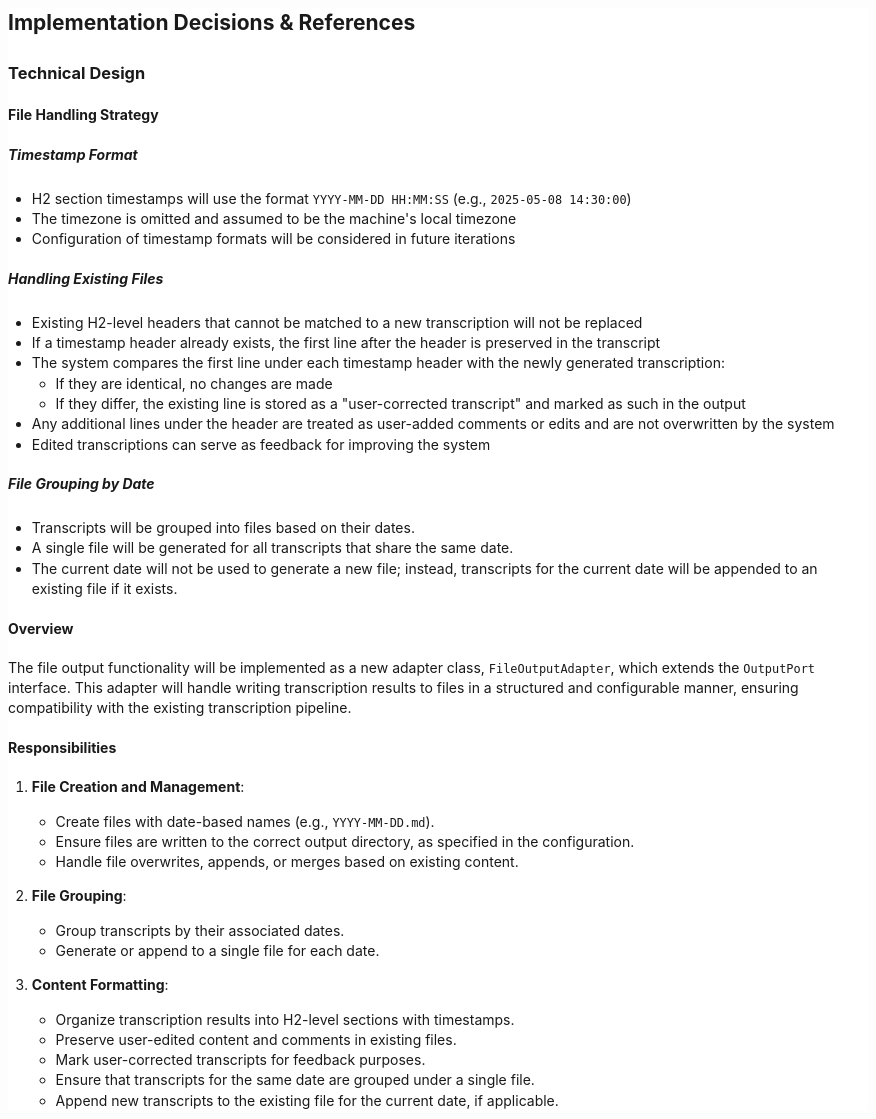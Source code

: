 ## Implementation Decisions & References

### Technical Design

#### File Handling Strategy
##### Timestamp Format
- H2 section timestamps will use the format `YYYY-MM-DD HH:MM:SS` (e.g., `2025-05-08 14:30:00`)
- The timezone is omitted and assumed to be the machine's local timezone
- Configuration of timestamp formats will be considered in future iterations

##### Handling Existing Files
- Existing H2-level headers that cannot be matched to a new transcription will not be replaced
- If a timestamp header already exists, the first line after the header is preserved in the transcript
- The system compares the first line under each timestamp header with the newly generated transcription:
  - If they are identical, no changes are made
  - If they differ, the existing line is stored as a "user-corrected transcript" and marked as such in the output
- Any additional lines under the header are treated as user-added comments or edits and are not overwritten by the system
- Edited transcriptions can serve as feedback for improving the system

##### File Grouping by Date
- Transcripts will be grouped into files based on their dates.
- A single file will be generated for all transcripts that share the same date.
- The current date will not be used to generate a new file; instead, transcripts for the current date will be appended to an existing file if it exists.

#### Overview
The file output functionality will be implemented as a new adapter class, `FileOutputAdapter`, which extends the `OutputPort` interface. This adapter will handle writing transcription results to files in a structured and configurable manner, ensuring compatibility with the existing transcription pipeline.

#### Responsibilities
1. **File Creation and Management**:
   - Create files with date-based names (e.g., `YYYY-MM-DD.md`).
   - Ensure files are written to the correct output directory, as specified in the configuration.
   - Handle file overwrites, appends, or merges based on existing content.

2. **File Grouping**:
   - Group transcripts by their associated dates.
   - Generate or append to a single file for each date.

3. **Content Formatting**:
   - Organize transcription results into H2-level sections with timestamps.
   - Preserve user-edited content and comments in existing files.
   - Mark user-corrected transcripts for feedback purposes.
   - Ensure that transcripts for the same date are grouped under a single file.
   - Append new transcripts to the existing file for the current date, if applicable.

::::::::

(Exercise requirements)
Copy only the stretch running from the line containing "- Existing H2-level" to the final line of the entries, both ends included, exactly as it stands.

(Result)
- Existing H2-level headers that cannot be matched to a new transcription will not be replaced
- If a timestamp header already exists, the first line after the header is preserved in the transcript
- The system compares the first line under each timestamp header with the newly generated transcription:
  - If they are identical, no changes are made
  - If they differ, the existing line is stored as a "user-corrected transcript" and marked as such in the output
- Any additional lines under the header are treated as user-added comments or edits and are not overwritten by the system
- Edited transcriptions can serve as feedback for improving the system

##### File Grouping by Date
- Transcripts will be grouped into files based on their dates.
- A single file will be generated for all transcripts that share the same date.
- The current date will not be used to generate a new file; instead, transcripts for the current date will be appended to an existing file if it exists.

#### Overview
The file output functionality will be implemented as a new adapter class, `FileOutputAdapter`, which extends the `OutputPort` interface. This adapter will handle writing transcription results to files in a structured and configurable manner, ensuring compatibility with the existing transcription pipeline.

#### Responsibilities
1. **File Creation and Management**:
   - Create files with date-based names (e.g., `YYYY-MM-DD.md`).
   - Ensure files are written to the correct output directory, as specified in the configuration.
   - Handle file overwrites, appends, or merges based on existing content.

2. **File Grouping**:
   - Group transcripts by their associated dates.
   - Generate or append to a single file for each date.

3. **Content Formatting**:
   - Organize transcription results into H2-level sections with timestamps.
   - Preserve user-edited content and comments in existing files.
   - Mark user-corrected transcripts for feedback purposes.
   - Ensure that transcripts for the same date are grouped under a single file.
   - Append new transcripts to the existing file for the current date, if applicable.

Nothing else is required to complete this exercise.